Proponents of the proposal, however, say storage can be managed safely, and such regulatory changes are needed to meet the nation’s climate goals. 

A man in jeans, a tee shirt and hard hat walks through high grass in a pine forest.
Forest technician Jacob Floyd walks through Palustris Experimental Forest, part of the Kisatchie National Forest in Louisiana in October 2023. Preston Keres/USDA Forest Service

“The geologic storage of CO2 beneath federal lands offers a significant opportunity to catalyze a domestic carbon management industry that will reduce greenhouse gas emissions while creating and maintaining high-paying jobs,” said Jessie Stolark, executive director of the Carbon Capture Coalition, a non-partisan collaboration of more than 100 companies, unions, conservation and environmental policy organizations.

Capturing carbon either from industrial processes that burn fossil fuels, or directly from the air, and storing it permanently underground is considered necessary to stave off the worst impacts of climate change under several scenarios. But not all underground spaces can permanently hold the carbon, which is injected hundreds of feet underground. So developers have been in a land grab of sorts in Louisiana, Texas, and elsewhere for suitable underground so-called pore space. 

Jim Furnish, a retired U.S. Forest Service deputy chief who consults on forestry issues, said he was startled by the proposal. He said it’s a reversal of historic Forest Service policy that only allows temporary use of forest service lands, usually for five to 20 years. 

More broadly, the measure would “provide a powerful incentive to continue to burn fossil fuels,” Furnish said. “It’s the opposite of a virtuous cycle.” 

Stolark says unless federal authorities provide clarity for carbon storage on federal lands, which comprise 30 percent of all U.S. surface lands, the nation will not be able to meet 2050 greenhouse gas reduction targets. 

The Forest Service manages about 193 million acres in the United States. According to the U.S. Geological Survey, about 130 million acres of suitable carbon storage is under federal land, including the Forest Service.

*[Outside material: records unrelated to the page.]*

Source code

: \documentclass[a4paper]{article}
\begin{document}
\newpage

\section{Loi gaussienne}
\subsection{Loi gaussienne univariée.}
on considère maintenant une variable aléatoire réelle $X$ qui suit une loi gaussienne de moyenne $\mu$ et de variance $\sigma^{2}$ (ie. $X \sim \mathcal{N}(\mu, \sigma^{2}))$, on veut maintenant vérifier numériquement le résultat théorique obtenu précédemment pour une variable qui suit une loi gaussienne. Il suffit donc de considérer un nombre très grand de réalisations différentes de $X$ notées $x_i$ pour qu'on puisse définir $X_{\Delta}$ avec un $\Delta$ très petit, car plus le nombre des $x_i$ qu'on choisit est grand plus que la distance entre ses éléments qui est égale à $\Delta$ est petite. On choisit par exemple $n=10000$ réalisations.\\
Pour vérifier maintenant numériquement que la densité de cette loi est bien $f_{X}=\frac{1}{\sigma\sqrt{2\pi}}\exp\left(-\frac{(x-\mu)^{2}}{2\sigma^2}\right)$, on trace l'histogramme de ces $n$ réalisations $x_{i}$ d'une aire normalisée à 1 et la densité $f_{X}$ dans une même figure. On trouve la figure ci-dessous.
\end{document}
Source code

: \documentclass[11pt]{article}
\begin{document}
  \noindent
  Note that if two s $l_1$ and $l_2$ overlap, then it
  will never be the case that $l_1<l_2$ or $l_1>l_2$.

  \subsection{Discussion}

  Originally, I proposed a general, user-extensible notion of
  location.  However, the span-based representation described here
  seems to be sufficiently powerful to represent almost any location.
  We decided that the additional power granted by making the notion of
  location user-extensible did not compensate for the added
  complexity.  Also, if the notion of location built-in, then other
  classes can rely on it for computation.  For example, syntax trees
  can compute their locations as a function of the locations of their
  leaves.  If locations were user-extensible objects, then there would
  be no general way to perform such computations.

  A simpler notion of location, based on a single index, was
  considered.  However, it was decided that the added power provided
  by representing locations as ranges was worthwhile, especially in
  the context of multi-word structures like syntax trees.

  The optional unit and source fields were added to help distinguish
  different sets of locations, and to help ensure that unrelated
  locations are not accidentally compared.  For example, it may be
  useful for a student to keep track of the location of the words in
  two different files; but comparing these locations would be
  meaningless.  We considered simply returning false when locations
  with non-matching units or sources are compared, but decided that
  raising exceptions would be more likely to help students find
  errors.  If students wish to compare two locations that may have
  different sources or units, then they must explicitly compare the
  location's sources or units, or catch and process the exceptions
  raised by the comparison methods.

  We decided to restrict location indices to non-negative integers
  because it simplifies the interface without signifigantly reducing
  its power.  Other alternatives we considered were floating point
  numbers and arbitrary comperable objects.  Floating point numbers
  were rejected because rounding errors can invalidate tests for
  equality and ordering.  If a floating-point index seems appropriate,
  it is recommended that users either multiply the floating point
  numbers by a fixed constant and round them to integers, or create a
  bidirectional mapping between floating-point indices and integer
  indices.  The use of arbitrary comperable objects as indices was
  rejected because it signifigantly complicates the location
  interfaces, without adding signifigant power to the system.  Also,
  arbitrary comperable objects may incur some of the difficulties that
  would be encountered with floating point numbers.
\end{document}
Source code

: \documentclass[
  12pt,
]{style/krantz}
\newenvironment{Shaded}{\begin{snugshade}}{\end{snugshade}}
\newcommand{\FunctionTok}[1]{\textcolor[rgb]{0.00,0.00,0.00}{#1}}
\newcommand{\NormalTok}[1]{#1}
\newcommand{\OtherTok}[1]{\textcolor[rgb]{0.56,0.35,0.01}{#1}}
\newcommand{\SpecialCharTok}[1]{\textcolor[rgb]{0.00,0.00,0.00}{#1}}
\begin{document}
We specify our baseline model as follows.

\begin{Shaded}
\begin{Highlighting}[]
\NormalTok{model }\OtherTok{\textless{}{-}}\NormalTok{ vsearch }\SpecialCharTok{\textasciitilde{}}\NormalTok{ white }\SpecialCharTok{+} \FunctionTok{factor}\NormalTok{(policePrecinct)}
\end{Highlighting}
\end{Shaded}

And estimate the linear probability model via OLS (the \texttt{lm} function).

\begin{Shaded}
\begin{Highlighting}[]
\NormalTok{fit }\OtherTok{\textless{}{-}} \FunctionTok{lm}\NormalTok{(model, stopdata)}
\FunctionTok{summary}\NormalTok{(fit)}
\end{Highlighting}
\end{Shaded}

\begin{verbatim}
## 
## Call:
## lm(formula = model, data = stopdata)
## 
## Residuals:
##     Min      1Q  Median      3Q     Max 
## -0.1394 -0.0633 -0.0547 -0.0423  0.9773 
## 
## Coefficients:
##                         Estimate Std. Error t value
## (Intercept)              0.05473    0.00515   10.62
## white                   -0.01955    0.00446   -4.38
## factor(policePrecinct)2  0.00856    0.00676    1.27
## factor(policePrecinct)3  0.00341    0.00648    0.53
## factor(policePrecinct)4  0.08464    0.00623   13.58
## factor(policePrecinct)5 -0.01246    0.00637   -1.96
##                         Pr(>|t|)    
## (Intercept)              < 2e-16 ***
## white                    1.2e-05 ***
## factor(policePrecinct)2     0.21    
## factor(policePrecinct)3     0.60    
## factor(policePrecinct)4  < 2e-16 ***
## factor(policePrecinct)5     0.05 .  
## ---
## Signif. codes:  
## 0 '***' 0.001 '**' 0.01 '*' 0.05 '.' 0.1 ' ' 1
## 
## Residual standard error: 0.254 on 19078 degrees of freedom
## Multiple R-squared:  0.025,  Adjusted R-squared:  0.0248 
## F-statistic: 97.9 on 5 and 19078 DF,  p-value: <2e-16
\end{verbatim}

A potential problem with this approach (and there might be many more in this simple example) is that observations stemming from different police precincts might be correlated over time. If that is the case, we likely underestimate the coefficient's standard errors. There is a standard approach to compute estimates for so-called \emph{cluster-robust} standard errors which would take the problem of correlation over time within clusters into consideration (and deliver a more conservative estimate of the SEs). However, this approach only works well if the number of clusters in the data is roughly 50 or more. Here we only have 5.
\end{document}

A closeup of a broken pipe in a hole.
A ruptured carbon dioxide pipeline near Satartia, Mississippi in 2020. Pipeline and Hazardous Materials Safety Administration

The Forest Service said the Nov. 3 proposal would allow it to evaluate such permanent storage requests; it is not currently considering any specific proposals to store carbon under its lands. A spokesman said the agency previously received and denied applications for underground carbon storage on two forests in the South, an epicenter for carbon capture and storage proposals.

Any such project would have to follow U.S. environmental laws, the service said. The Environmental Protection Agency would regulate the wells under its underground injection well program. 

If the rule is finalized, disruptions to forests would begin long before any carbon dioxide was piped underground, said June Sekera, an economist and policy researcher at Boston University and The New School who has been studying carbon capture. 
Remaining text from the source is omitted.